**DIRECTIONS:** Would you please output the records exactly as they appear below?

━━━━━ RECORDS TO USE ━━━━━

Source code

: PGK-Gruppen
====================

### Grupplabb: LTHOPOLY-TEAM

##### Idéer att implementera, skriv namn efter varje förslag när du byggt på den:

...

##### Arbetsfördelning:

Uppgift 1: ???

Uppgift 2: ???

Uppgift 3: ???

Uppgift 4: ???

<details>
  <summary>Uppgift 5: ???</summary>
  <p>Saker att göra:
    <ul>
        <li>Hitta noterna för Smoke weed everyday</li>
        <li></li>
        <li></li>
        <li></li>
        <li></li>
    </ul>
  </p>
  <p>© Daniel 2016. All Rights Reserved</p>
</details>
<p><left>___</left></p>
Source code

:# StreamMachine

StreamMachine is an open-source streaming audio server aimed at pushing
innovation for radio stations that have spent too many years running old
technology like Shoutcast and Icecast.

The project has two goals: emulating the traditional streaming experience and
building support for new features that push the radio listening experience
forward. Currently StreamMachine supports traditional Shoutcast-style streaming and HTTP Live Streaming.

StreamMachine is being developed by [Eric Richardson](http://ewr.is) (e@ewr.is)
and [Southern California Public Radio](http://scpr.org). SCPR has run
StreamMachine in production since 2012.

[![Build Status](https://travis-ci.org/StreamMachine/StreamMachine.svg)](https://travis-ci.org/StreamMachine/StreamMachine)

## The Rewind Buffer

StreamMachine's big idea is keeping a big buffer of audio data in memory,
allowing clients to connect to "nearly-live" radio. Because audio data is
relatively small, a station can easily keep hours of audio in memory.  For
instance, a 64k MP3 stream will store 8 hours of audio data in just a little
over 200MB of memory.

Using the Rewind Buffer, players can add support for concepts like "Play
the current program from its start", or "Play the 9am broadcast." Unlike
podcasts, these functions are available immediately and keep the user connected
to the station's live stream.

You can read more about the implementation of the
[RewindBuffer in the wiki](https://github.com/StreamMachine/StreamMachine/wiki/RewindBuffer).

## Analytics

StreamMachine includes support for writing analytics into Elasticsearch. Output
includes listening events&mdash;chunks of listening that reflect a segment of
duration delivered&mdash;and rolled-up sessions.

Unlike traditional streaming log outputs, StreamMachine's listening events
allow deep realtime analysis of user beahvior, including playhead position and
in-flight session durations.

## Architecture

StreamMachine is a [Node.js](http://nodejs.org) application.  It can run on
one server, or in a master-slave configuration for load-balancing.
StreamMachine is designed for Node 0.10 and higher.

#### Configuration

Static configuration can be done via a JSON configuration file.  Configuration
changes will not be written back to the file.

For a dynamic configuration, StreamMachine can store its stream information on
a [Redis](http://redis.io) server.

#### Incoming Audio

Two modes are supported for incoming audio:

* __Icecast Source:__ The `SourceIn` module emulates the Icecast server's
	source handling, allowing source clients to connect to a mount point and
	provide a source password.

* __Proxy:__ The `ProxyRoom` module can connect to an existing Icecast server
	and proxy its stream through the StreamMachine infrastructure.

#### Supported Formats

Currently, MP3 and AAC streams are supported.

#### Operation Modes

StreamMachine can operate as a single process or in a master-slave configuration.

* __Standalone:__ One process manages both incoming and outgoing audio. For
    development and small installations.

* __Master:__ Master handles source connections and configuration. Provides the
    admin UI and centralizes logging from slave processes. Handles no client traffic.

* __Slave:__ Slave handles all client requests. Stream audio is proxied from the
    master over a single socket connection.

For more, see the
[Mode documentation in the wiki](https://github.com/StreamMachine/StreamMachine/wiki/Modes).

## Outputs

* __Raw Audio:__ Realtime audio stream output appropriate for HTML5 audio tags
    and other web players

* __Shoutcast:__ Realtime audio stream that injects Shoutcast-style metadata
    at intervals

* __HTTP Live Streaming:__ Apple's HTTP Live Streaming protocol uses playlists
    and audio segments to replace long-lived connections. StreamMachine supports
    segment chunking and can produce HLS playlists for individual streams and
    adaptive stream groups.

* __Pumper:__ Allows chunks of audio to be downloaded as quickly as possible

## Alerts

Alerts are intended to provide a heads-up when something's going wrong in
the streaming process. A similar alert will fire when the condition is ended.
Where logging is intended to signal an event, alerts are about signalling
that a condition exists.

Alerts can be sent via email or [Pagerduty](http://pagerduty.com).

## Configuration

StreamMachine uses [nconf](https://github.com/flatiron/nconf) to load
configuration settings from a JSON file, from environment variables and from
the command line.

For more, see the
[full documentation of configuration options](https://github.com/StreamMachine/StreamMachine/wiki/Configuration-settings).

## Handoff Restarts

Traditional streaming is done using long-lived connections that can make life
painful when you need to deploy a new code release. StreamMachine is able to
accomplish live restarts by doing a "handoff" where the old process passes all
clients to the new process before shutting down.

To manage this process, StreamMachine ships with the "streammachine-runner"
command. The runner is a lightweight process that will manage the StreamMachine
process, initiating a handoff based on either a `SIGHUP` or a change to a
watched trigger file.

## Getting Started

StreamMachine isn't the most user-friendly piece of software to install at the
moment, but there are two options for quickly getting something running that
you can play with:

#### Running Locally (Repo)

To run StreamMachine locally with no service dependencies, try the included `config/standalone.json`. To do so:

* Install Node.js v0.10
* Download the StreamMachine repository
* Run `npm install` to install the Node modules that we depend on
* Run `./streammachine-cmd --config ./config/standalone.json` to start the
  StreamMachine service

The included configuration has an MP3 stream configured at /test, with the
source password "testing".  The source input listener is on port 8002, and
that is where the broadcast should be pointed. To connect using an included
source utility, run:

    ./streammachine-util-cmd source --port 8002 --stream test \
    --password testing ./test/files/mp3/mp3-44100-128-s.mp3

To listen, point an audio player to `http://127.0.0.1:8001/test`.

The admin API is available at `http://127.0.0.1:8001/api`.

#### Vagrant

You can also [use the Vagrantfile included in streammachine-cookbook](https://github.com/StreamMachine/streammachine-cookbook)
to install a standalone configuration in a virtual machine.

━━━━━

**RESPONSE:**
Source code

: PGK-Gruppen
====================

### Grupplabb: LTHOPOLY-TEAM

##### Idéer att implementera, skriv namn efter varje förslag när du byggt på den:

...

##### Arbetsfördelning:

Uppgift 1: ???

Uppgift 2: ???

Uppgift 3: ???

Uppgift 4: ???

<details>
  <summary>Uppgift 5: ???</summary>
  <p>Saker att göra:
    <ul>
        <li>Hitta noterna för Smoke weed everyday</li>
        <li></li>
        <li></li>
        <li></li>
        <li></li>
    </ul>
  </p>
  <p>© Daniel 2016. All Rights Reserved</p>
</details>
<p><left>___</left></p>
Source code

:# StreamMachine

StreamMachine is an open-source streaming audio server aimed at pushing
innovation for radio stations that have spent too many years running old
technology like Shoutcast and Icecast.

The project has two goals: emulating the traditional streaming experience and
building support for new features that push the radio listening experience
forward. Currently StreamMachine supports traditional Shoutcast-style streaming and HTTP Live Streaming.

StreamMachine is being developed by [Eric Richardson](http://ewr.is) (e@ewr.is)
and [Southern California Public Radio](http://scpr.org). SCPR has run
StreamMachine in production since 2012.

[![Build Status](https://travis-ci.org/StreamMachine/StreamMachine.svg)](https://travis-ci.org/StreamMachine/StreamMachine)

## The Rewind Buffer

StreamMachine's big idea is keeping a big buffer of audio data in memory,
allowing clients to connect to "nearly-live" radio. Because audio data is
relatively small, a station can easily keep hours of audio in memory.  For
instance, a 64k MP3 stream will store 8 hours of audio data in just a little
over 200MB of memory.

Using the Rewind Buffer, players can add support for concepts like "Play
the current program from its start", or "Play the 9am broadcast." Unlike
podcasts, these functions are available immediately and keep the user connected
to the station's live stream.

You can read more about the implementation of the
[RewindBuffer in the wiki](https://github.com/StreamMachine/StreamMachine/wiki/RewindBuffer).

## Analytics

StreamMachine includes support for writing analytics into Elasticsearch. Output
includes listening events&mdash;chunks of listening that reflect a segment of
duration delivered&mdash;and rolled-up sessions.

Unlike traditional streaming log outputs, StreamMachine's listening events
allow deep realtime analysis of user beahvior, including playhead position and
in-flight session durations.

## Architecture

StreamMachine is a [Node.js](http://nodejs.org) application.  It can run on
one server, or in a master-slave configuration for load-balancing.
StreamMachine is designed for Node 0.10 and higher.

#### Configuration

Static configuration can be done via a JSON configuration file.  Configuration
changes will not be written back to the file.

For a dynamic configuration, StreamMachine can store its stream information on
a [Redis](http://redis.io) server.

#### Incoming Audio

Two modes are supported for incoming audio:

* __Icecast Source:__ The `SourceIn` module emulates the Icecast server's
	source handling, allowing source clients to connect to a mount point and
	provide a source password.

* __Proxy:__ The `ProxyRoom` module can connect to an existing Icecast server
	and proxy its stream through the StreamMachine infrastructure.

#### Supported Formats

Currently, MP3 and AAC streams are supported.

#### Operation Modes

StreamMachine can operate as a single process or in a master-slave configuration.

* __Standalone:__ One process manages both incoming and outgoing audio. For
    development and small installations.

* __Master:__ Master handles source connections and configuration. Provides the
    admin UI and centralizes logging from slave processes. Handles no client traffic.

* __Slave:__ Slave handles all client requests. Stream audio is proxied from the
    master over a single socket connection.

For more, see the
[Mode documentation in the wiki](https://github.com/StreamMachine/StreamMachine/wiki/Modes).

## Outputs

* __Raw Audio:__ Realtime audio stream output appropriate for HTML5 audio tags
    and other web players

* __Shoutcast:__ Realtime audio stream that injects Shoutcast-style metadata
    at intervals

* __HTTP Live Streaming:__ Apple's HTTP Live Streaming protocol uses playlists
    and audio segments to replace long-lived connections. StreamMachine supports
    segment chunking and can produce HLS playlists for individual streams and
    adaptive stream groups.

* __Pumper:__ Allows chunks of audio to be downloaded as quickly as possible

## Alerts

Alerts are intended to provide a heads-up when something's going wrong in
the streaming process. A similar alert will fire when the condition is ended.
Where logging is intended to signal an event, alerts are about signalling
that a condition exists.

Alerts can be sent via email or [Pagerduty](http://pagerduty.com).

## Configuration

StreamMachine uses [nconf](https://github.com/flatiron/nconf) to load
configuration settings from a JSON file, from environment variables and from
the command line.

For more, see the
[full documentation of configuration options](https://github.com/StreamMachine/StreamMachine/wiki/Configuration-settings).

## Handoff Restarts

Traditional streaming is done using long-lived connections that can make life
painful when you need to deploy a new code release. StreamMachine is able to
accomplish live restarts by doing a "handoff" where the old process passes all
clients to the new process before shutting down.

To manage this process, StreamMachine ships with the "streammachine-runner"
command. The runner is a lightweight process that will manage the StreamMachine
process, initiating a handoff based on either a `SIGHUP` or a change to a
watched trigger file.

## Getting Started

StreamMachine isn't the most user-friendly piece of software to install at the
moment, but there are two options for quickly getting something running that
you can play with:

#### Running Locally (Repo)

To run StreamMachine locally with no service dependencies, try the included `config/standalone.json`. To do so:

* Install Node.js v0.10
* Download the StreamMachine repository
* Run `npm install` to install the Node modules that we depend on
* Run `./streammachine-cmd --config ./config/standalone.json` to start the
  StreamMachine service

The included configuration has an MP3 stream configured at /test, with the
source password "testing".  The source input listener is on port 8002, and
that is where the broadcast should be pointed. To connect using an included
source utility, run:

    ./streammachine-util-cmd source --port 8002 --stream test \
    --password testing ./test/files/mp3/mp3-44100-128-s.mp3

To listen, point an audio player to `http://127.0.0.1:8001/test`.

The admin API is available at `http://127.0.0.1:8001/api`.

#### Vagrant

You can also [use the Vagrantfile included in streammachine-cookbook](https://github.com/StreamMachine/streammachine-cookbook)
to install a standalone configuration in a virtual machine.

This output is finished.